A 40-Year-Old Man With Painful, Rupturing Lesions

Elizabeth K. Satter, MD, MPH


July 27, 2021

Treatment of hidradenitis suppurativa is often challenging. Despite the introduction of new therapeutic options, large clinical trials are few. Early diagnosis and treatment is essential because more effective control can be achieved in early disease, with the goal of treatment being to reduce disease burden; prevent development of new lesions; and avoid, or at least limit, scarring. Unfortunately, patients typically do not seek medical attention when they have early limited disease or are misdiagnosed with suppurative folliculitis, carbuncles, or inflamed epidermal or pilonidal cysts and treated with incision and drainage.

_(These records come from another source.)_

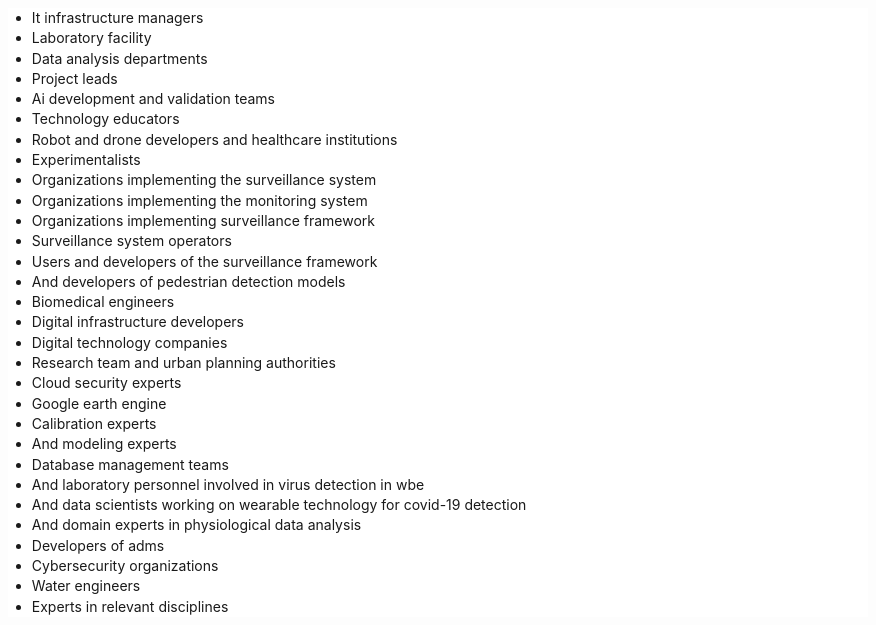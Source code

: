 * It infrastructure managers
* Laboratory facility
* Data analysis departments
* Project leads
* Ai development and validation teams
* Technology educators
* Robot and drone developers and healthcare institutions
* Experimentalists
* Organizations implementing the surveillance system
* Organizations implementing the monitoring system
* Organizations implementing surveillance framework
* Surveillance system operators
* Users and developers of the surveillance framework
* And developers of pedestrian detection models
* Biomedical engineers
* Digital infrastructure developers
* Digital technology companies
* Research team and urban planning authorities
* Cloud security experts
* Google earth engine
* Calibration experts
* And modeling experts
* Database management teams
* And laboratory personnel involved in virus detection in wbe
* And data scientists working on wearable technology for covid-19 detection
* And domain experts in physiological data analysis
* Developers of adms
* Cybersecurity organizations
* Water engineers
* Experts in relevant disciplines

Several comprehensive reviews have evaluated different treatment options based on clinical stage; however, no treatment gained US Food and Drug Administration (FDA) approval for hidradenitis suppurativa until May 2015, when the FDA granted adalimumab orphan status for treatment of patients with Hurley stage II or III disease.[11,12] First-line medical therapy for patients with Hurley stage I or II disease should include topical antimicrobials (eg, benzoyl peroxide washes, bleach baths, bleach soaks) and clindamycin lotion, along with short courses of oral doxycycline, minocycline, or the combination of clindamycin and rifampin for acute flares. Dapsone has also been used; however, studies are limited and have shown variable results.[11,12] Antibiotics are believed to be beneficial, not just for their bactericidal properties but also their anti-inflammatory and immunomodulatory effects. However, similar to acne treatment, long-term antibiotic therapy is not recommended owing to development of bacterial resistance.

Although hidradenitis suppurativa resembles nodular acne, oral retinoids have had limited success. Antiandrogen therapy may be beneficial for females with hidradenitis suppurativa, especially those who experience flares of their symptoms with menstruation.[11,12] Methotrexate, metformin, and various biologic agents (adalimumab, anakinra, etanercept, infliximab, and ustekinumab) are typically reserved for patients in whom other approaches have been tried and failed.[11,12,13]

Surgical options depend on the stage of disease. Incision and drainage is not recommended because recurrence is almost universal. For limited stage I and II disease, a "deroofing" procedure with curettage of the base is a good treatment option and is associated with a lower likelihood of recurrence.[14] For patients with Hurley stage III or refractory hidradenitis suppurativa, surgery is the best option. Patients with more extensive disease require wide excision, followed by split-thickness skin grafts or local fasciocutaneous flaps; the latter often provide better functional results.[15] Lasers designed to help with hair reduction have also been used with some success.

In conclusion, hidradenitis suppurativa remains a challenging, chronic debilitating condition; therefore, patient education and support groups are essential. Treatment often consists of a combination of lifestyle modifications (eg, weight loss, avoidance of tight-fitting clothes and skin trauma, keeping skin cool, warm compresses), topical therapies, laser hair reduction, systemic agents, or surgery.

The patient in this case was classified as having Hurley stage III hidradenitis suppurativa. Because he experienced recurrence and contractures, after local excision and grafting, he was referred for wide excision followed by closure of the defect with a local fasciocutaneous advancement flap.